Slashdot Mirror


New Research Forecasts Global 6C Increase By End of Century

jamie writes with this snippet from the UK's Independent: "The world is now firmly on course for the worst-case scenario in terms of climate change, with average global temperatures rising by up to 6C by the end of the century, leading scientists said yesterday. ... [The study] found that there has been a 29 per cent increase in global CO2 emissions from fossil fuel between 2000 and 2008, the last year for which figures are available. On average, the researchers found, there was an annual increase in emissions of just over 3 per cent during the period, compared with an annual increase of 1 per cent between 1990 and 2000. Almost all of the increase this decade occurred after 2000 and resulted from the boom in the Chinese economy.
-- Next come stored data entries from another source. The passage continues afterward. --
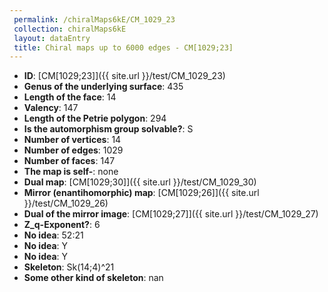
```yaml
--- 
 permalink: /chiralMaps6kE/CM_1029_23 
 collection: chiralMaps6kE
 layout: dataEntry
 title: Chiral maps up to 6000 edges - CM[1029;23]
---
```


- **ID**: [CM[1029;23]]({{ site.url }}/test/CM_1029_23)
- **Genus of the underlying surface**: 435
- **Length of the face**: 14
- **Valency**: 147
- **Length of the Petrie polygon**: 294
- **Is the automorphism group solvable?**: S
- **Number of vertices**: 14
- **Number of edges**: 1029
- **Number of faces**: 147
- **The map is self-**: none
- **Dual map**: [CM[1029;30]]({{ site.url }}/test/CM_1029_30)
- **Mirror (enantihomorphic) map**: [CM[1029;26]]({{ site.url }}/test/CM_1029_26)
- **Dual of the mirror image**: [CM[1029;27]]({{ site.url }}/test/CM_1029_27)
- **Z_q-Exponent?**: 6
- **No idea**:  52:21
- **No idea**: Y
- **No idea**: Y
- **Skeleton**: Sk(14;4)^21
- **Some other kind of skeleton**: nan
The researchers predict a small decrease this year due to the recession, but further increases from 2010."

22 of 746 comments (clear)

  1. Re:Falsibility. by TheRaven64 · · Score: 5, Insightful

    IF the forecast temperature rise is 6C per century, then it is .6C per decade

    Nonsense. This is only true if it's a linear relationship. Given that the greenhouse effect involves a complex feedback cycle, that is not a valid assumption.

    --
    I am TheRaven on Soylent News
  2. Re:How can they tell... by IWannaBeAnAC · · Score: 5, Informative

    CO2 is a molecule, containing one carbon atom and two oxygen atoms. One CO2 molecule is indistinguishable from another[*], so in principle no there is no test to determine whether any particular CO2 molecule coems from a fossil fuel or from another source.
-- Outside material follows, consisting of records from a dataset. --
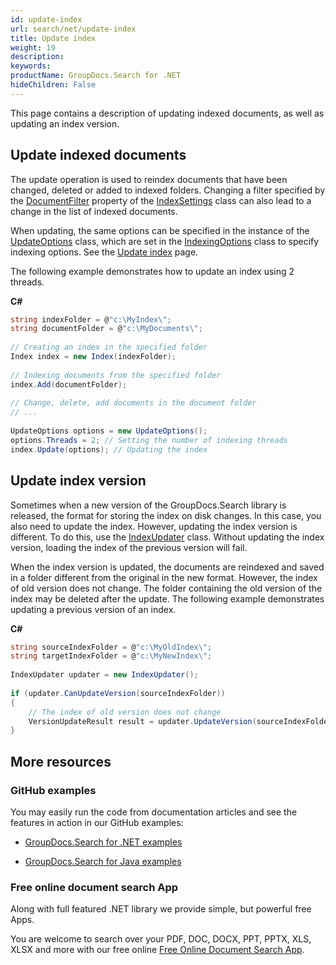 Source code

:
 ```yaml
---
id: update-index
url: search/net/update-index
title: Update index
weight: 19
description: 
keywords: 
productName: GroupDocs.Search for .NET
hideChildren: False
---
```

This page contains a description of updating indexed documents, as well as updating an index version.

## Update indexed documents

The update operation is used to reindex documents that have been changed, deleted or added to indexed folders. Changing a filter specified by the [DocumentFilter](https://apireference.groupdocs.com/net/search/groupdocs.search/indexsettings/properties/documentfilter) property of the [IndexSettings](https://apireference.groupdocs.com/net/search/groupdocs.search/indexsettings) class can also lead to a change in the list of indexed documents.

When updating, the same options can be specified in the instance of the [UpdateOptions](https://apireference.groupdocs.com/net/search/groupdocs.search.options/updateoptions) class, which are set in the [IndexingOptions](https://apireference.groupdocs.com/net/search/groupdocs.search.options/indexingoptions) class to specify indexing options. See the [Update index](Update%2Bindex.html) page.

The following example demonstrates how to update an index using 2 threads.

**C#**

```csharp
string indexFolder = @"c:\MyIndex\";
string documentFolder = @"c:\MyDocuments\";
 
// Creating an index in the specified folder
Index index = new Index(indexFolder);
 
// Indexing documents from the specified folder
index.Add(documentFolder);
 
// Change, delete, add documents in the document folder
// ...
 
UpdateOptions options = new UpdateOptions();
options.Threads = 2; // Setting the number of indexing threads
index.Update(options); // Updating the index
```

## Update index version

Sometimes when a new version of the GroupDocs.Search library is released, the format for storing the index on disk changes. In this case, you also need to update the index. However, updating the index version is different. To do this, use the [IndexUpdater](https://apireference.groupdocs.com/net/search/groupdocs.search/indexupdater) class. Without updating the index version, loading the index of the previous version will fail.

When the index version is updated, the documents are reindexed and saved in a folder different from the original in the new format. However, the index of old version does not change. The folder containing the old version of the index may be deleted after the update. The following example demonstrates updating a previous version of an index.

**C#**

```csharp
string sourceIndexFolder = @"c:\MyOldIndex\";
string targetIndexFolder = @"c:\MyNewIndex\";
 
IndexUpdater updater = new IndexUpdater();
 
if (updater.CanUpdateVersion(sourceIndexFolder))
{
    // The index of old version does not change
    VersionUpdateResult result = updater.UpdateVersion(sourceIndexFolder, targetIndexFolder);
}
```

## More resources

### GitHub examples

You may easily run the code from documentation articles and see the features in action in our GitHub examples:

*   [GroupDocs.Search for .NET examples](https://github.com/groupdocs-search/GroupDocs.Search-for-.NET)
    
*   [GroupDocs.Search for Java examples](https://github.com/groupdocs-search/GroupDocs.Search-for-Java)
    

### Free online document search App

Along with full featured .NET library we provide simple, but powerful free Apps.

You are welcome to search over your PDF, DOC, DOCX, PPT, PPTX, XLS, XLSX and more with our free online [Free Online Document Search App](https://products.groupdocs.app/search).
    The obvious thing to do however is to measure and estimate the amount of man-made CO2, by summing up the CO2 emitted by smoke stacks, agriculture, forest clearing etc. Given this, I don't think anyone denies that the CO2 increase in the atmosphere comes from any natural source. In fact, so far the inceases in CO2 in the atmosphere has been less than humans have been emitting, due to some natural carbon sinks. For example, small amounts of carbon (but huge on a planetary scale) get dissolved in the oceans. These sinks have limits though, when the natural carbon sinks start to saturate it will only make the problem worse.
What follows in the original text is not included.